## Assignment
Find the line holding "the minimum number" in the entries below. Give it again exactly, along with every line after it up to and including the line holding "which no single".

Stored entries
┌──
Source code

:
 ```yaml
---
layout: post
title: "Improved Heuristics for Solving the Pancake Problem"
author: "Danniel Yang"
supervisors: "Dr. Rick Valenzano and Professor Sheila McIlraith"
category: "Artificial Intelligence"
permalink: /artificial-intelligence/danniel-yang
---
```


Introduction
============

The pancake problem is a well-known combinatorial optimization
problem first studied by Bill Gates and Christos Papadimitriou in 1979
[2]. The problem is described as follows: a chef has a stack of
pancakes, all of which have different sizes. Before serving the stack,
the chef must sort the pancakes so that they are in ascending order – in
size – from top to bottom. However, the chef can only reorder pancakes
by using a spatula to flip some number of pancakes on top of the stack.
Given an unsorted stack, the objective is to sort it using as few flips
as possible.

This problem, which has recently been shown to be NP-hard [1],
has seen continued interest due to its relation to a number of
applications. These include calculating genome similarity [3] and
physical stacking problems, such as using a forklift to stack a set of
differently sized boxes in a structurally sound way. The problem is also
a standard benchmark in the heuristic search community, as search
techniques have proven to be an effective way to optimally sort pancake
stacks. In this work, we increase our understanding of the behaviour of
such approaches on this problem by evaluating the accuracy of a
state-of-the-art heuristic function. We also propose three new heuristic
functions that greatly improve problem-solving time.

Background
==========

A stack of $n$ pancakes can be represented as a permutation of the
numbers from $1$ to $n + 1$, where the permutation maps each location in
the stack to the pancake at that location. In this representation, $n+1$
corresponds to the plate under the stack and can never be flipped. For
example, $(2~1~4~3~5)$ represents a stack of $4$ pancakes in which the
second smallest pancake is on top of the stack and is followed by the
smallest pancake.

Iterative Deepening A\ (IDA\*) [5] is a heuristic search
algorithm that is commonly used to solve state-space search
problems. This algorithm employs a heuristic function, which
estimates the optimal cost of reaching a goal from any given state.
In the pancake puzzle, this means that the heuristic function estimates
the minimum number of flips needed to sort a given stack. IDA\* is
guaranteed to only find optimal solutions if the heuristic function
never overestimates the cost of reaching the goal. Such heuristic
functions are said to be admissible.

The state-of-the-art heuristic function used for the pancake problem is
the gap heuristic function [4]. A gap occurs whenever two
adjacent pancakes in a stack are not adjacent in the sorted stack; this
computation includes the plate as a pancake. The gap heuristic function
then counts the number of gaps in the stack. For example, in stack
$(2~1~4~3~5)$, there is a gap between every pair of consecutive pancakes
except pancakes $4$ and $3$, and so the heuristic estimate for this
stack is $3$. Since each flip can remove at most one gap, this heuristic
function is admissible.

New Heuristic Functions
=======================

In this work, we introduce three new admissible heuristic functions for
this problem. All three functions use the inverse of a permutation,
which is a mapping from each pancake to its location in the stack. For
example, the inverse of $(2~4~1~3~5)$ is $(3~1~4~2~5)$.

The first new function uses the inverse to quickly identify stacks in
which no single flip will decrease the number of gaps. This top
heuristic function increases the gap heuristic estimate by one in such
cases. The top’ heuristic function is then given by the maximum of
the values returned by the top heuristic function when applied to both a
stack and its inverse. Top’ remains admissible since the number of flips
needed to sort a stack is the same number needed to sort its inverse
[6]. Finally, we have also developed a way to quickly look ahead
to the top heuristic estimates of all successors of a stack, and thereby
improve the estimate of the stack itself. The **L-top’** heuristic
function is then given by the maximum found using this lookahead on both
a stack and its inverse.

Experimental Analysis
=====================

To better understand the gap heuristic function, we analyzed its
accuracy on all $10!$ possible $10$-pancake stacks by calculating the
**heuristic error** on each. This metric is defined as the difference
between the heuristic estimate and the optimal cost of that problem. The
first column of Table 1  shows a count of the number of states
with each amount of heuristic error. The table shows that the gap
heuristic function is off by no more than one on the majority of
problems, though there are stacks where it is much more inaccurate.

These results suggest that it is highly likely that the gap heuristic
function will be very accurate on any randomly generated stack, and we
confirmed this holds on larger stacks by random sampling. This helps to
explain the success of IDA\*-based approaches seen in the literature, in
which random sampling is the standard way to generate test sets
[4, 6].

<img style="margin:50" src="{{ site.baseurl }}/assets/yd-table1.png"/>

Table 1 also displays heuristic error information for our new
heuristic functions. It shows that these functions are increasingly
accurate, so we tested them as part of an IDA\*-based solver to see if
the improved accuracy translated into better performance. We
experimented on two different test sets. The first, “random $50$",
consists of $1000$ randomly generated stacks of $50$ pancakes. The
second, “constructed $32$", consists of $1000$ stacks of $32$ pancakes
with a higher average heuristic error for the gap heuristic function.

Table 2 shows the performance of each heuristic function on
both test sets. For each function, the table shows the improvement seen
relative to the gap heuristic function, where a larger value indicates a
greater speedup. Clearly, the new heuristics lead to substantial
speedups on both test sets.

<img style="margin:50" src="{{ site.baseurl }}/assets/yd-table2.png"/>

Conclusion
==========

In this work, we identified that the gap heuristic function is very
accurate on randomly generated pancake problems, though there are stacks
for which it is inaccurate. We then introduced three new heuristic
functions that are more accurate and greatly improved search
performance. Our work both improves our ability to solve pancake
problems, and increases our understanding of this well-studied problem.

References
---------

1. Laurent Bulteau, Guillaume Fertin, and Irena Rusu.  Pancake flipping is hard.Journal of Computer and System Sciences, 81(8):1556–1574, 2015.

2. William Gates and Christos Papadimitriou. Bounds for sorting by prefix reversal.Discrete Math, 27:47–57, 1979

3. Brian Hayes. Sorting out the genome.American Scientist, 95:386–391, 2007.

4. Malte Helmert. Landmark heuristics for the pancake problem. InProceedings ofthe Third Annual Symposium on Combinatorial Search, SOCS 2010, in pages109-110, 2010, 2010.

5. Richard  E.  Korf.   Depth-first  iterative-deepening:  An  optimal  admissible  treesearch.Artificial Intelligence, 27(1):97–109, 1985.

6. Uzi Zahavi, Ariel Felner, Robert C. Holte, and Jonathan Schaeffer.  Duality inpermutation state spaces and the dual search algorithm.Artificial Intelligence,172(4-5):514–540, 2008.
└──
## Written solution
the minimum number of flips needed to sort a given stack. IDA\* is
guaranteed to only find optimal solutions if the heuristic function
never overestimates the cost of reaching the goal. Such heuristic
functions are said to be admissible.

The state-of-the-art heuristic function used for the pancake problem is
the gap heuristic function [4]. A gap occurs whenever two
adjacent pancakes in a stack are not adjacent in the sorted stack; this
computation includes the plate as a pancake. The gap heuristic function
then counts the number of gaps in the stack. For example, in stack
$(2~1~4~3~5)$, there is a gap between every pair of consecutive pancakes
except pancakes $4$ and $3$, and so the heuristic estimate for this
stack is $3$. Since each flip can remove at most one gap, this heuristic
function is admissible.

New Heuristic Functions
=======================

In this work, we introduce three new admissible heuristic functions for
this problem. All three functions use the inverse of a permutation,
which is a mapping from each pancake to its location in the stack. For
example, the inverse of $(2~4~1~3~5)$ is $(3~1~4~2~5)$.

The first new function uses the inverse to quickly identify stacks in
which no single flip will decrease the number of gaps. This top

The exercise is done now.